Monday, November 29, 2010

To write



Whenever I ‘decide’ I am going to write I always fail. I will clear my throat, push my chair forward and pick up the pen, staring at my paper. The first sentence always comes easily, it’s anything. A thought that pops into my head. A fluid line that someone once said to me. Where it comes from I am uncertain but there it sits, lonely on the page. Following the first sentence is the difficult part. And so, after half and hour I am left with a paragraph that looks foolish and I ridicule myself and screw up the paper.
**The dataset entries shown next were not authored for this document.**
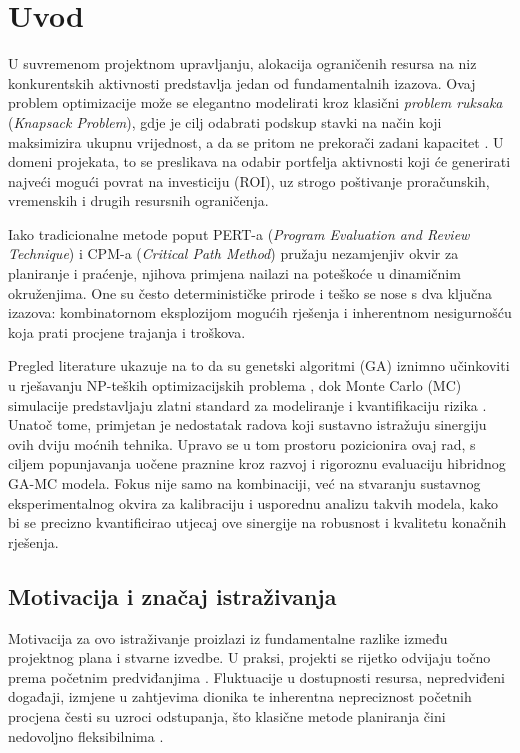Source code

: \section{Uvod}
\label{chap:uvod}


U suvremenom projektnom upravljanju, alokacija ograničenih resursa na niz konkurentskih aktivnosti predstavlja jedan od fundamentalnih izazova. Ovaj problem optimizacije može se elegantno modelirati kroz klasični \textit{problem ruksaka} (\textit{Knapsack Problem}), gdje je cilj odabrati podskup stavki na način koji maksimizira ukupnu vrijednost, a da se pritom ne prekorači zadani kapacitet \cite{Kellerer2004}. U domeni projekata, to se preslikava na odabir portfelja aktivnosti koji će generirati najveći mogući povrat na investiciju (ROI), uz strogo poštivanje proračunskih, vremenskih i drugih resursnih ograničenja.

Iako tradicionalne metode poput PERT-a (\textit{Program Evaluation and Review Technique}) i CPM-a (\textit{Critical Path Method}) \cite{Malcolm1959,Kerzner2017} pružaju nezamjenjiv okvir za planiranje i praćenje, njihova primjena nailazi na poteškoće u dinamičnim okruženjima. One su često determinističke prirode i teško se nose s dva ključna izazova: kombinatornom eksplozijom mogućih rješenja i inherentnom nesigurnošću koja prati procjene trajanja i troškova.

Pregled literature ukazuje na to da su genetski algoritmi (GA) iznimno učinkoviti u rješavanju NP-teških optimizacijskih problema \cite{Holland1975,Goldberg1989}, dok Monte Carlo (MC) simulacije predstavljaju zlatni standard za modeliranje i kvantifikaciju rizika \cite{Metropolis1949,Rubinstein2016}. Unatoč tome, primjetan je nedostatak radova koji sustavno istražuju sinergiju ovih dviju moćnih tehnika. Upravo se u tom prostoru pozicionira ovaj rad, s ciljem popunjavanja uočene praznine kroz razvoj i rigoroznu evaluaciju hibridnog GA-MC modela. Fokus nije samo na kombinaciji, već na stvaranju sustavnog eksperimentalnog okvira za kalibraciju i usporednu analizu takvih modela, kako bi se precizno kvantificirao utjecaj ove sinergije na robusnost i kvalitetu konačnih rješenja.

\subsection{Motivacija i značaj istraživanja}

Motivacija za ovo istraživanje proizlazi iz fundamentalne razlike između projektnog plana i stvarne izvedbe. U praksi, projekti se rijetko odvijaju točno prema početnim predviđanjima \cite{Kerzner2017}. Fluktuacije u dostupnosti resursa, nepredviđeni događaji, izmjene u zahtjevima dionika te inherentna nepreciznost početnih procjena česti su uzroci odstupanja, što klasične metode planiranja čini nedovoljno fleksibilnima \cite{PMI2021}.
Proper thoughts and ideas that turn eventually to writing form in my mind on the edges of sleep, while I am selecting a courgette at the supermarket or starting absently at a vase of flowers. It will suddenly come to fruition and I will be seized with an urge so great, so overwhelming that I find anything, a napkin, a receipt, a business card and furiously scribble, afraid that the idea will escape like cigarette smoke out the car window. I am happy for anything concrete that will capture a vague or foggy outline that has been brewing in my mind.

The idea must be followed up. A wisp on an idea scribbled on a torn napkin will lose meaning if it lefts for days, weeks or months. What was once an urgent idea quickly becomes a random formation of words and the idea is be lost forever, or until the next time I am staring absently at a courgette.

I know it is foolish when I ‘decide’ to write. Why force myself into a fruitless writing process that leads to frustration and tears? Why write inane and cumbersome words if all it leads to is bad writing? Because I couldn’t not. Because I feel like a lazy writer most of the time. Sometimes the ‘idea strike moment’ is a hazy memory of the past and desperate for anything I will fill line after line of my book with terrible writing.  Because even though the writing is sometimes terrible, it feels right.